There are six builders, including Pogliaghi, and each builder
works on a frame from start to finish.
The frames are all hand-brazed without the use of jigs. To
help keep the frame from moving, the joints are pinned. Pogliaghi
does have a frame jig which he employs when he is building a lot
of frames of the same dimensions, but he generally likes to work
without a jig. He feels that since he has built frames for 50 years,
he can build accurately without a jig. He also feels that when a jig
is holding the tubes, the frame will have heat-induced stresses
that can result in distortion after cooling.
Contrary to normal practice, he builds a frame by joining the
seat tube to the bottom bracket and then the seat tube to the top
tube. When he finishes this, he attaches the down tube to the
bottom bracket and finishes the main triangle by attaching the
For the individual framesets, Pogliaghi brazes with what he
terms "the natural gas, the cooking one." He also uses propane
gas, but only for the larger-diameter tubed tandems.
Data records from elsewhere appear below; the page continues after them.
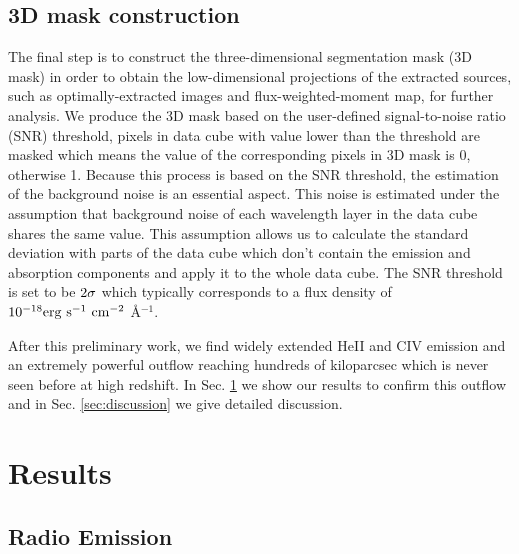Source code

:  \subsection{3D mask construction}
 The final step is to construct the three-dimensional segmentation mask (3D mask) in order to obtain the low-dimensional projections of the extracted sources, such as optimally-extracted images and flux-weighted-moment map, for further analysis. We produce the 3D mask based on the user-defined signal-to-noise ratio (SNR) threshold, pixels in data cube with value lower than the threshold are masked which means the value of the corresponding pixels in 3D mask is 0, otherwise 1.  Because this process is based on the SNR threshold, the estimation of the background noise is an essential aspect. This noise is estimated under the assumption that background noise of each wavelength layer in the data cube shares the same value. This assumption allows us to calculate the standard deviation with parts of the data cube which don't contain the emission and absorption components and apply it to the whole data cube. The SNR threshold is set to be $\rm 2\sigma$ which typically corresponds to a flux density of $\rm 10^{-18} erg \ s^{-1} \ cm^{-2}$ \AA$^{-1}$.
 
 After this preliminary work, we find widely extended HeII and CIV emission and an extremely powerful outflow reaching hundreds of kiloparcsec which is never seen before at high redshift. In Sec. \ref{sec:results} we show our results to confirm this outflow and in Sec. \ref{sec:discussion} we give detailed discussion.


\section{Results}
\label{sec:results}
\subsection{Radio Emission}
He prefers
natural gas because it has 10 percent carbonics. "And so the tube,
when heated, loses 10 percent carbonics, but by using the natural
gas you only lose 5 percent." Pogliaghi uses a Swiss product
called Castolin to braze his frames. It is, according to Pogliaghi, a
type of bronze rod. But it actually has a silver content of about 40
percent. Pogliaghi has tried using brazing materials with higher
silver content but finds that they are too liquid to efficiently
complement his building techniques. He is satisified with the
results achieved by using Castolin since Castolin has high fluidity,
a low brazing temperature, and good brazing resistance.
Pogliaghi does not design a frame to meet specific angles. He
is more concerned with the length of the top tube in proportion to
the seat tube. As a general rule of thumb, Pogliaghi will build a
bicycle with a top tube only 2 cm. larger or smaller than the seat
tube. Otherwise, the bicycle will be ill proportioned and will not
ride correctly. For example, if you order a 58-cm. Pogliaghi, the
top tube from the center of the head lug to the center of the seat
lug, can vary from 56 to 60 cm. depending on your individual
needs. However, this rule only applies to the medium-size frames.
The small and the large frames will not follow this rule. For
example, the smallest top tube Pogliaghi will put on a 47-cm.
frame is 49 cm.
Pogliaghi does not use cast lugs or cast bottom brackets on his
frames. He thinks that they create a frame that is too rigid and, as a
result, prone to tube breakage at the joints. He does, however, use
a cast fork crown, because he feels that the fork must be stiff in
order to provide good handling. He generally builds with Columbus
tubing, but he will build with Ishiwata or Reynolds tubes,
depending on what the customer wants.
All Sante Pogliaghi's frames are sent out for painting and
chroming. Sante Pogliaghi, however, cautions about chroming.
He believes the chroming should not be done in a sulfuric acid
base, otherwise it will eat away at the tube and eventually crack it.
A word of advice from Pogliaghi if you must have your frame
chromed: "Oil the inside of the frame after it has been chromed"
to prevent rust.
In Italy, and especially in Milan, Pogliaghi is called the
"master tailor of the bicycle." He has custom-fitted frames for
many world-class riders like Sercu, Merckx, Fagin, as well as
Italian champions like Baghetto, Nunzi, and Rossi. If you would
like Pogliaghi to build a frame, you had better give him your order
soon as he plans to retire by 1980. The process is somewhat
difficult since Pogliaghi only speaks Italian. We recommend that
you order a frame through one of the many bicycle stores
throughout the United States that deal directly with Pogliaghi.
Because of his ability to custom-design a frame to an individual
rider's physique and racing speciality, there is a long waiting list
for a Pogliaghi custom frame. Recognizing that not everyone will
necessarily be interested in a Pogliaghi frame, Signore Pogliaghi
recommends other Italian builders in Milan whom he believes are
superb craftsmen: Cinelli and De Rosa.